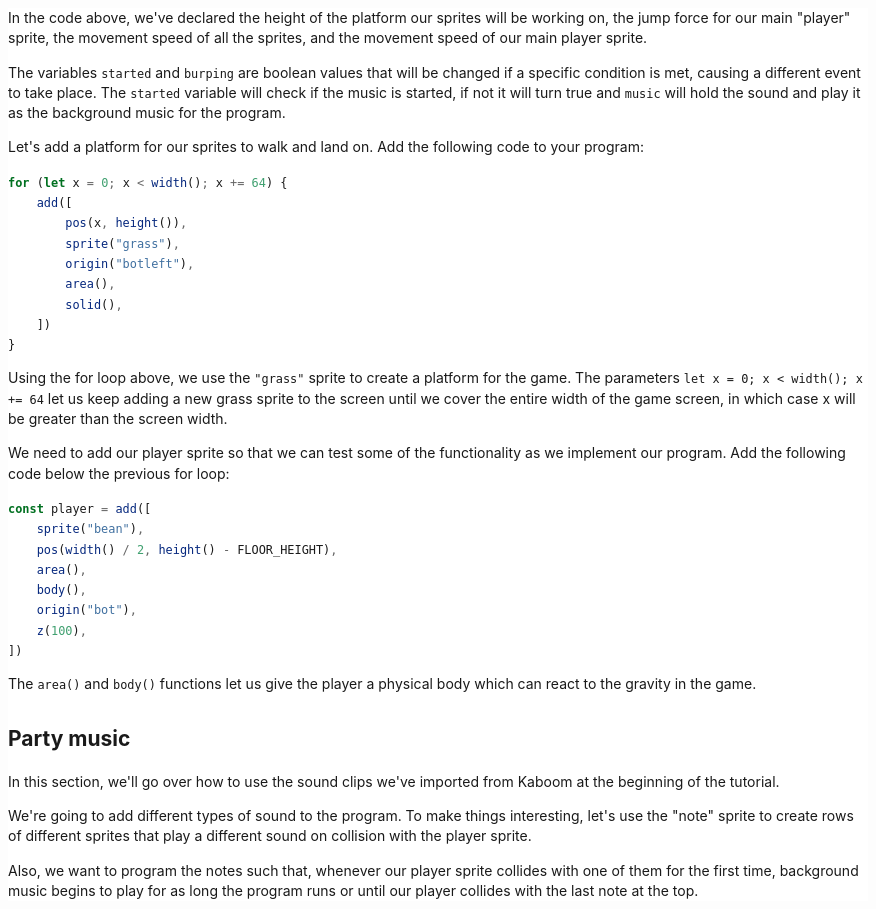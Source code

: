 In the code above, we've declared the height of the platform our sprites will be working on, the jump force for our main "player" sprite, the movement speed of all the sprites, and the movement speed of our main player sprite.

The variables `started` and `burping` are boolean values that will be changed if a specific condition is met, causing a different event to take place. The `started` variable will check if the music is started, if not it will turn true and `music` will hold the sound and play it as the background music for the program.

Let's add a platform for our sprites to walk and land on. Add the following code to your program:

```javascript
for (let x = 0; x < width(); x += 64) {
	add([
		pos(x, height()),
		sprite("grass"),
		origin("botleft"),
		area(),
		solid(),
	])
}
```

Using the for loop above, we use the `"grass"` sprite to create a platform for the game. The parameters `let x = 0; x < width(); x += 64` let us keep adding a new grass sprite to the screen until we cover the entire width of the game screen, in which case x will be greater than the screen width.

We need to add our player sprite so that we can test some of the functionality as we implement our program. Add the following code below the previous for loop:

```javascript
const player = add([
	sprite("bean"),
	pos(width() / 2, height() - FLOOR_HEIGHT),
	area(),
	body(),
	origin("bot"),
	z(100),
])
```

The `area()` and `body()` functions let us give the player a physical body which can react to the gravity in the game.

## Party music

In this section, we'll go over how to use the sound clips we've imported from Kaboom at the beginning of the tutorial.

We're going to add different types of sound to the program. To make things interesting, let's use the "note" sprite to create rows of different sprites that play a different sound on collision with the player sprite.

Also, we want to program the notes such that, whenever our player sprite collides with one of them for the first time, background music begins to play for as long the program runs or until our player collides with the last note at the top.
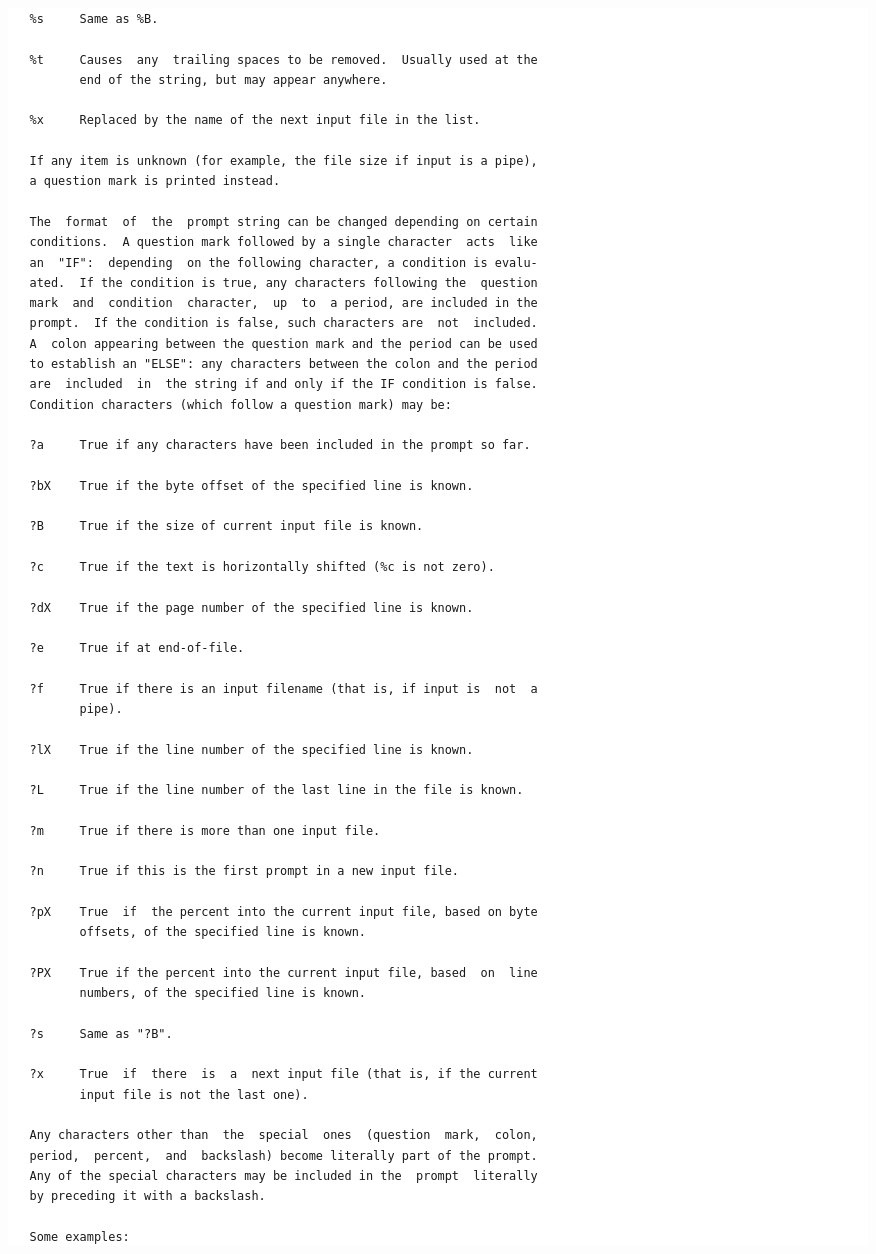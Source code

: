        %s     Same as %B.

       %t     Causes  any  trailing spaces to be removed.  Usually used at the
              end of the string, but may appear anywhere.

       %x     Replaced by the name of the next input file in the list.

       If any item is unknown (for example, the file size if input is a pipe),
       a question mark is printed instead.

       The  format  of  the  prompt string can be changed depending on certain
       conditions.  A question mark followed by a single character  acts  like
       an  "IF":  depending  on the following character, a condition is evalu‐
       ated.  If the condition is true, any characters following the  question
       mark  and  condition  character,  up  to  a period, are included in the
       prompt.  If the condition is false, such characters are  not  included.
       A  colon appearing between the question mark and the period can be used
       to establish an "ELSE": any characters between the colon and the period
       are  included  in  the string if and only if the IF condition is false.
       Condition characters (which follow a question mark) may be:

       ?a     True if any characters have been included in the prompt so far.

       ?bX    True if the byte offset of the specified line is known.

       ?B     True if the size of current input file is known.

       ?c     True if the text is horizontally shifted (%c is not zero).

       ?dX    True if the page number of the specified line is known.

       ?e     True if at end-of-file.

       ?f     True if there is an input filename (that is, if input is  not  a
              pipe).

       ?lX    True if the line number of the specified line is known.

       ?L     True if the line number of the last line in the file is known.

       ?m     True if there is more than one input file.

       ?n     True if this is the first prompt in a new input file.

       ?pX    True  if  the percent into the current input file, based on byte
              offsets, of the specified line is known.

       ?PX    True if the percent into the current input file, based  on  line
              numbers, of the specified line is known.

       ?s     Same as "?B".

       ?x     True  if  there  is  a  next input file (that is, if the current
              input file is not the last one).

       Any characters other than  the  special  ones  (question  mark,  colon,
       period,  percent,  and  backslash) become literally part of the prompt.
       Any of the special characters may be included in the  prompt  literally
       by preceding it with a backslash.

       Some examples:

━━━

WHAT YOU NEED TO DO> Work through the data line by line and state how many lines have the string "following"; add nothing else.

YOUR SOLUTION> 4